Jimmy Stewart and George C. Scott faced off in one of film’s greatest courtroom dramas

Film Lists Jimmy Stewart
Jimmy Stewart and George C. Scott faced off in one of film’s greatest courtroom dramas
Screenshot: YouTube

Watch This offers movie recommendations inspired by new releases, premieres, current events, or occasionally just our own inscrutable whims. Because the new Conjuring movie didn’t scratch our itch for (supernatural) legal fireworks, we’re coping with five days of courtroom dramas.

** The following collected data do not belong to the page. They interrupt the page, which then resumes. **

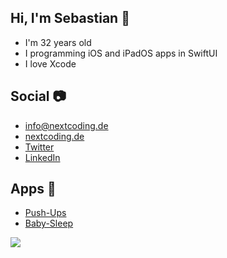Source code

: ## Hi, I'm Sebastian 👋

- I'm 32 years old
- I programming iOS and iPadOS apps in SwiftUI
- I love Xcode


## Social 📷

- [info@nextcoding.de](mailto:info@nextcoding.de)
- [nextcoding.de](https://www.nextcoding.de)
- [Twitter](https://mobile.twitter.com/SebastianKL10)
- [LinkedIn](https://www.linkedin.com/in/sebastian-klösel-2b2195141/)

## Apps 📱

- [Push-Ups](https://apps.apple.com/de/app/pushups/id1547308735?l=en)
- [Baby-Sleep](https://apps.apple.com/de/app/baby-sounds-relax/id1552916873)




<img align="center" src="https://github-readme-stats.vercel.app/api/<CARD_TYPE>/?username=<SebastianDev23>&theme=<THEME_NAME>" />
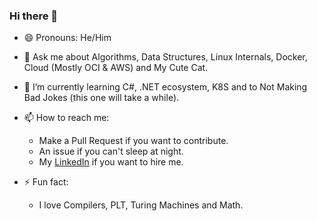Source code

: ### Hi there 👋
- 😄 Pronouns: He/Him
- 💬 Ask me about Algorithms, Data Structures, Linux Internals, Docker, Cloud (Mostly OCI & AWS) and My Cute Cat.
- 🌱 I’m currently learning C#, .NET ecosystem, K8S and to Not Making Bad Jokes (this one will take a while). 

- 📫 How to reach me:
  - Make a Pull Request if you want to contribute.
  - An issue if you can't sleep at night.
  - My [LinkedIn](https://linkedin.com/in/shubhampednekar) if you want to hire me.

- ⚡ Fun fact:
  - I love Compilers, PLT, Turing Machines and Math.
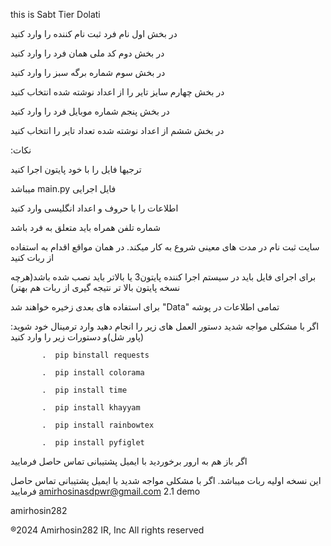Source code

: this is Sabt Tier Dolati



در بخش اول نام فرد ثبت نام کننده را وارد کنید

در بخش دوم کد ملی همان فرد را وارد کنید

در بخش سوم شماره برگه سبز را وارد کنید 

در بخش چهارم سایز تایر را از اعداد نوشته شده انتخاب کنید

در بخش پنجم شماره موبایل فرد را وارد کنید

در بخش ششم از اعداد نوشته شده تعداد تایر را انتخاب کنید


:نکات

ترجیها فایل را با خود پایتون اجرا کنید

میباشد main.py فایل اجرایی

اطلاعات را با حروف و اعداد انگلیسی وارد کنید

 شماره تلفن همراه باید متعلق به فرد باشد

سایت ثبت نام در مدت های معینی شروع به کار میکند. در همان مواقع اقدام به استفاده از ربات کنید

برای اجرای فایل باید در سیستم اجرا کننده پایتون3 یا بالاتر باید نصب شده باشد(هرچه نسخه پایتون بالا تر نتیجه گیری از ربات هم بهتر)

برای استفاده های بعدی زخیره خواهند شد "Data" تمامی اطلاعات در پوشه

:اگر با مشکلی مواجه شدید دستور العمل های زیر را انجام دهید
وارد ترمینال خود شوید (پاور شل)و دستورات زیر را وارد کنید




           .  pip binstall requests
           
           .  pip install colorama
           
           .  pip install time
           
           .  pip install khayyam
           
           .  pip install rainbowtex
           
           .  pip install pyfiglet
اگر باز هم به ارور برخوردید با ایمیل پشتیبانی تماس حاصل فرمایید



این نسخه اولیه ربات میباشد. اگر با مشکلی مواجه شدید با ایمیل پشتیبانی تماس حاصل فرمایید
amirhosinasdpwr@gmail.com
2.1 demo




amirhosin282

®2024 Amirhosin282 IR, Inc All rights reserved
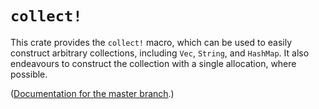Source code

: 
# `collect!`

This crate provides the `collect!` macro, which can be used to easily construct arbitrary collections, including `Vec`, `String`, and `HashMap`.  It also endeavours to construct the collection with a single allocation, where possible.

([Documentation for the master branch](https://danielkeep.github.io/rust-collect-mac/doc/collect_mac/index.html).)
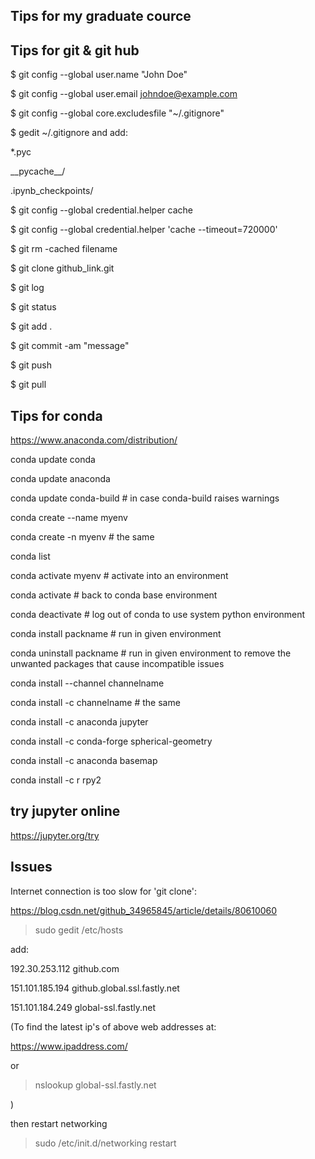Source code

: Tips for my graduate cource
-----------------------------


Tips for git & git hub
-----------------------


$ git config --global user.name "John Doe"   

$ git config --global user.email johndoe@example.com

$ git config --global core.excludesfile "~/.gitignore"

$ gedit ~/.gitignore and add:

*.pyc

\_\_pycache\_\_/

.ipynb_checkpoints/


$ git config --global credential.helper cache

$ git config --global credential.helper 'cache --timeout=720000'


$ git rm -cached filename


$ git clone github_link.git

$ git log

$ git status

$ git add .

$ git commit -am "message"

$ git push

$ git pull


Tips for conda
-----------------

https://www.anaconda.com/distribution/

conda update conda

conda update anaconda

conda update conda-build # in case conda-build raises warnings


conda create --name myenv

conda create -n myenv # the same

conda list

conda activate myenv # activate into an environment

conda activate  # back to conda base environment

conda deactivate # log out of conda to use system python environment

conda install packname # run in given environment

conda uninstall packname # run in given environment to remove the unwanted packages that cause incompatible issues

conda install --channel channelname <package>

conda install -c channelname <package> # the same


conda install -c anaconda jupyter

conda install -c conda-forge spherical-geometry

conda install -c anaconda basemap 

conda install -c r rpy2 

try jupyter online
---------------------
https://jupyter.org/try

Issues
--------

Internet connection is too slow for 'git clone':

https://blog.csdn.net/github_34965845/article/details/80610060

> sudo gedit /etc/hosts

add:

192.30.253.112	github.com

151.101.185.194	github.global.ssl.fastly.net

151.101.184.249	global-ssl.fastly.net

(To find the latest ip's of above web addresses at:

https://www.ipaddress.com/

or

> nslookup global-ssl.fastly.net

)

then restart networking

> sudo /etc/init.d/networking restart

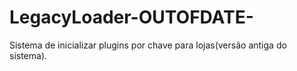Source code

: # LegacyLoader-OUTOFDATE-
Sistema de inicializar plugins por chave para lojas(versão antiga do sistema).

Anatomy Of A Murder (1959)

Most courtroom dramas are exercises in narrative compression. In the real world, the American justice system grinds slowly. But on TV and at the movies, an arrest is followed quickly by a trial, which usually takes just a few days—or even a few scenes. Anatomy Of A Murder is an exception. Director-producer Otto Preminger’s low-key classic follows a murder trial from start to finish, from the arraignment to the jury selection to the verdict. The film goes deep into procedure, detailing how the nitpicking objections of prosecutors and defense attorneys are part of a larger strategy to bend the law in their favor. It’s a long, leisurely paced, and utterly absorbing picture, the kind that’s hard to turn off whenever it pops up on cable.

Much of the credit for why Anatomy Of A Murder is so mesmerizing belongs to the cast, led by Jimmy Stewart. In 1959, Stewart was at the end of a decade where his work with masters like Alfred Hitchcock and Anthony Mann had added darker shades to his otherwise bright and affable screen presence. There’s a slyness to Stewart’s performance in Anatomy Of A Murder: He plays the “humble country lawyer” Paul Biegler, defending a soldier who killed a bartender accused of raping his wife near an Upper Peninsula Michigan resort. Biegler is charming and folksy, entertaining the courtroom with witty zingers. But he also subtly—and perhaps unethically—coaches his client on how to describe his crime in legally defensible terms. And it’s implied that he’s partly motivated by hurt feelings over losing his job as district attorney.

Ben Gazzara plays the client, gruff and sarcastic hothead Lt. Frederick Manion, while Lee Remick is his sexpot wife, Laura. Unlike the Hollywood-trained Stewart, Gazzara and Remick emerged from the worlds of Broadway and anthology television, where newer styles of naturalistic acting were spreading in the ’50s. Biegler’s antagonist Claude Dancer—a big city ringer from the state attorney general’s office, brought in to kibbutz on the case before ultimately taking it over—is played by George C. Scott; Scott also apprenticed in New York theater, but on the grander, more Shakespearean side.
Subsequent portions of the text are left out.